Das eine gibt es nicht ohne das andere: Das ist die Botschaft aus Saudi-Arabien an Israel, und sie stellt den derzeit einzigen konkreten diplomatischen Hoffnungsschimmer für die Zeit nach dem Gaza-Krieg dar. Das eine, das ist der saudische Beitritt zu den "Abraham-Abkommen", den arabischen Normalisierungsverträgen mit Israel. Das andere, das ist ein "unwiderruflicher" – das heißt politisch verbindlicher, nicht rückgängig zu machender – Pfad zu einem palästinensischen Staat.

Vor dem Hamas-Überfall am 7. Oktober schien die Besiegelung des offiziellen saudisch-israelischen Friedens in Reichweite. Die USA hatten dafür ein Paket von Anreizen, vor allem in der Sicherheitszusammenarbeit, für Riad ausgearbeitet. Der saudische Schritt wäre die Krönung der Politik von Premier Benjamin Netanjahu gewesen, der in den vergangenen Jahren mit einigen arabischen und afrikanischen Staaten eine Normalisierung erreichte. Die Frage nach der politischen Zukunft der Palästinenser und Palästinenserinnen schien dabei ad acta gelegt.
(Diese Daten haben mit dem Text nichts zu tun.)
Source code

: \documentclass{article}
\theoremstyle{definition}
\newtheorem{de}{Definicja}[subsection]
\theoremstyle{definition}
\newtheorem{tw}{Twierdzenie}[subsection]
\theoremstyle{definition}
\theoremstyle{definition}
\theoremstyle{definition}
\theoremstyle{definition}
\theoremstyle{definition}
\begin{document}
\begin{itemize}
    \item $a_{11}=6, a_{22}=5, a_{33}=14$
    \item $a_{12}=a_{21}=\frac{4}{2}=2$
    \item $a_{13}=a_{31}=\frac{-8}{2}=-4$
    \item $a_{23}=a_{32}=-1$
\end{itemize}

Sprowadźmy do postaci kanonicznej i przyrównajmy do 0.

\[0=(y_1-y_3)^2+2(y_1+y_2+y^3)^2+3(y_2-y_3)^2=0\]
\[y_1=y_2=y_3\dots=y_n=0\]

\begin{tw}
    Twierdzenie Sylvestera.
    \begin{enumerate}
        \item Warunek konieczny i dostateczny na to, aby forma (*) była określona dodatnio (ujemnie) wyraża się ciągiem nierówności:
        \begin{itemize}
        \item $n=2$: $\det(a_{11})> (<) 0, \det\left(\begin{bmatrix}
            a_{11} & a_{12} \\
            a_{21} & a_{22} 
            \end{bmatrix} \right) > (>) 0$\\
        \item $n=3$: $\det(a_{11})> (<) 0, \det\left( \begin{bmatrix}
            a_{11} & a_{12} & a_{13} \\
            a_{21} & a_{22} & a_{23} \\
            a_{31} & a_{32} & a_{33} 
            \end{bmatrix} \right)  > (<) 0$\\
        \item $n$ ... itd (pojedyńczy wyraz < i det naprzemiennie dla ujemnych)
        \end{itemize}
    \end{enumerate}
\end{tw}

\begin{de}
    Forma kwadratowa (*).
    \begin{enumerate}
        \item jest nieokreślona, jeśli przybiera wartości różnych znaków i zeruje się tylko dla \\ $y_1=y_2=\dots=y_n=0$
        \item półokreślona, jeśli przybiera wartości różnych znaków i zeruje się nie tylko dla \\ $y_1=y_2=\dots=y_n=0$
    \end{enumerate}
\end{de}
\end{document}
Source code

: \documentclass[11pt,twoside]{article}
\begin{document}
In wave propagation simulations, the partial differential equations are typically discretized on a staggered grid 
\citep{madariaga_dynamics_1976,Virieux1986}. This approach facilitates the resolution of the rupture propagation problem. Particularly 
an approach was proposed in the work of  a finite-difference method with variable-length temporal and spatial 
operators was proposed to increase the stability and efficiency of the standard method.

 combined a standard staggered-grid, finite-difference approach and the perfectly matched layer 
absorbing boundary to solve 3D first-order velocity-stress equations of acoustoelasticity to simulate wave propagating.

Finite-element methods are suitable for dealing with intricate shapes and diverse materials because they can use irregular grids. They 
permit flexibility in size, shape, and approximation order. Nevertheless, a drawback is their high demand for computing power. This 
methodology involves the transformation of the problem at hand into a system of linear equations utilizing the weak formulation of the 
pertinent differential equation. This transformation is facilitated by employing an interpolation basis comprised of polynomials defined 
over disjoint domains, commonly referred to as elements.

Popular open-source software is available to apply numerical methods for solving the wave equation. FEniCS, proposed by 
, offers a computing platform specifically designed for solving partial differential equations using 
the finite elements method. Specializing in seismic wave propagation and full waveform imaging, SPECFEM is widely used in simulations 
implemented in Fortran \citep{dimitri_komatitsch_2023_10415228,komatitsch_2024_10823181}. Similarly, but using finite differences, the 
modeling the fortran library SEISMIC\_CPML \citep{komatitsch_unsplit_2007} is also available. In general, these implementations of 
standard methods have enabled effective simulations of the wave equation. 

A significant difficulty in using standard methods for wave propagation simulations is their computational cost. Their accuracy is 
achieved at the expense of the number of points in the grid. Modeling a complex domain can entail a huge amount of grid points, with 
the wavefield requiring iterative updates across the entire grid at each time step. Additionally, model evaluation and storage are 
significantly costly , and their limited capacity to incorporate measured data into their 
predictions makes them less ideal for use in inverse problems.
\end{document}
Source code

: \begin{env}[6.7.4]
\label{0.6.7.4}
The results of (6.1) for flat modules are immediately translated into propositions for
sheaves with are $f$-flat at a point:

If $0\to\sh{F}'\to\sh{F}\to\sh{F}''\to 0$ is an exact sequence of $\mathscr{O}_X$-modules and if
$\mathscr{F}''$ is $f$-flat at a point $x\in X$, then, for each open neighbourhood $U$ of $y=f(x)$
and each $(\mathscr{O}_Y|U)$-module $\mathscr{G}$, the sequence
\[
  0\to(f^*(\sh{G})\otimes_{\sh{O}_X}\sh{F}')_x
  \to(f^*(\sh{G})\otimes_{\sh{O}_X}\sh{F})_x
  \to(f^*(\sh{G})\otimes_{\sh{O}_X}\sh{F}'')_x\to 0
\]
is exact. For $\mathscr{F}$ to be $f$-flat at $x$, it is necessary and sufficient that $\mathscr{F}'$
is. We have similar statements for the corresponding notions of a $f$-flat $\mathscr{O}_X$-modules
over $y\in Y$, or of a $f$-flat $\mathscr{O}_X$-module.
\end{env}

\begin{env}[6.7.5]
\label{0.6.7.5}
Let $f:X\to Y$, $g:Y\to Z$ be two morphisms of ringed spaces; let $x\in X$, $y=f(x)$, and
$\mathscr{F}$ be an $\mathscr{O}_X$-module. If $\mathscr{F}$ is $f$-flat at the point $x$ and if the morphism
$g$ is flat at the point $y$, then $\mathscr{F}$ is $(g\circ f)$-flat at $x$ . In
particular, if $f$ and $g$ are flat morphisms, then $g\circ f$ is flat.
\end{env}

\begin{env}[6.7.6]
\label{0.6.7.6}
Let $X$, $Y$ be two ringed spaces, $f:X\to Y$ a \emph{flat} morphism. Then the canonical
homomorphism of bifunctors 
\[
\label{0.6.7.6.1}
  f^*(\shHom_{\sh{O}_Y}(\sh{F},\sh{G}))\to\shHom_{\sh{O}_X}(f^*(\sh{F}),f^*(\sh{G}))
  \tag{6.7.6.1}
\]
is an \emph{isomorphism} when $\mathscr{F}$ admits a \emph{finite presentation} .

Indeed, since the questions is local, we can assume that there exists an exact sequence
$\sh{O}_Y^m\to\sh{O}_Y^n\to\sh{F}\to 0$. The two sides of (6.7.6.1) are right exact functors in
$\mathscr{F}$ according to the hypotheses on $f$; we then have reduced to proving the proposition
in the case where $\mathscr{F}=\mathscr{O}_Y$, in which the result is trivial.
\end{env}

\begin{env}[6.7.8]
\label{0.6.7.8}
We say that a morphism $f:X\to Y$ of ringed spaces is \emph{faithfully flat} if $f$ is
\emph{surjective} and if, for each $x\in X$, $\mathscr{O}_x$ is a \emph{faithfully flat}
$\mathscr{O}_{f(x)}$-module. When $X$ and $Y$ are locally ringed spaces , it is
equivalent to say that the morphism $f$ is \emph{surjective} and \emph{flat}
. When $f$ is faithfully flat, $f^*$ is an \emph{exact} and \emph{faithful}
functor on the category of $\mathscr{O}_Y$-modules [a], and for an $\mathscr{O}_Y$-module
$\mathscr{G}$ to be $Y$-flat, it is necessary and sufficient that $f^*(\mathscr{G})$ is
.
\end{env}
Der saudische Vizeaußenministers Walid El-Khereiji beim Uno-Sicherheitsrat.
Scharfe Worte von arabischen Staaten gegen Israel beim Uno-Sicherheitsrat-Treffen am Dienstag in New York (im Bild der saudische Vize-Außenminister Walid El-Khereiji).
AP/Yuki Iwamura

Riad stoppte angesichts der israelischen Gaza-Offensive und der vielen zivilen Opfer den Annäherungsprozess sofort nach dem 7. Oktober. Keiner jener arabischen Staaten, die 2020 die Normalisierung im Verhältnis zu Israel beschlossen hatten, stellt andererseits in den Raum, dass die "Abraham Accords" rückgängig gemacht werden könnten. Und Saudi-Arabien gibt zwar zu verstehen, dass eine Rückkehr zum Status quo ante vor dem 7. Oktober nicht infrage komme. Aber die Normalisierung ist dennoch nicht vom Tisch – wenn sich Israel zur Akzeptanz eines Palästinenserstaats bereiterklärt. Davon hängt auch die saudische Mitwirkung am Wiederaufbau des Gazastreifens ab.

Ein arabischer Plan

Hier setzt die US-Diplomatie an, die auch von den Europäern mitgetragen wird. Arabische Außenminister waren am Montag beim außenpolitischen Rat in Brüssel zu Gast. Fünf arabische Staaten – federführend Saudi-Arabien und Ägypten – sind laut Informationen des "Wall Street Journal" dabei, einen Plan auszuarbeiten, der Israel danach von den USA nahegebracht werden soll. Präsident Joe Bidens Nahostbeauftragter Brett McGurk reiste am Montag nach Ägypten und Katar, allerdings stand bei seinen Gesprächen die Befreiung der israelischen Hamas-Geiseln im Mittelpunkt.

Noch scheint Netanjahu jedoch nicht ansprechbar, was eine Zweistaatenlösung betrifft. Er bleibt offiziell dabei, dass der Oslo-Friedensprozess mit den Palästinensern in den 1990ern ein Fehler gewesen sei, dass allein er, Netanjahu, es gewesen sei, der einen Palästinenserstaat verhindert habe – laut der bisherigen israelischen Erzählweise war allerdings die Unfähigkeit und Kompromisslosigkeit von Palästinenserführer Yassir Arafat im Jahr 2000 schuld, israelischer Premier war damals Ehud Barak – und dass er, Netanjahu, auch in Zukunft garantieren werde, dass es keinen palästinensischen Staat geben werde.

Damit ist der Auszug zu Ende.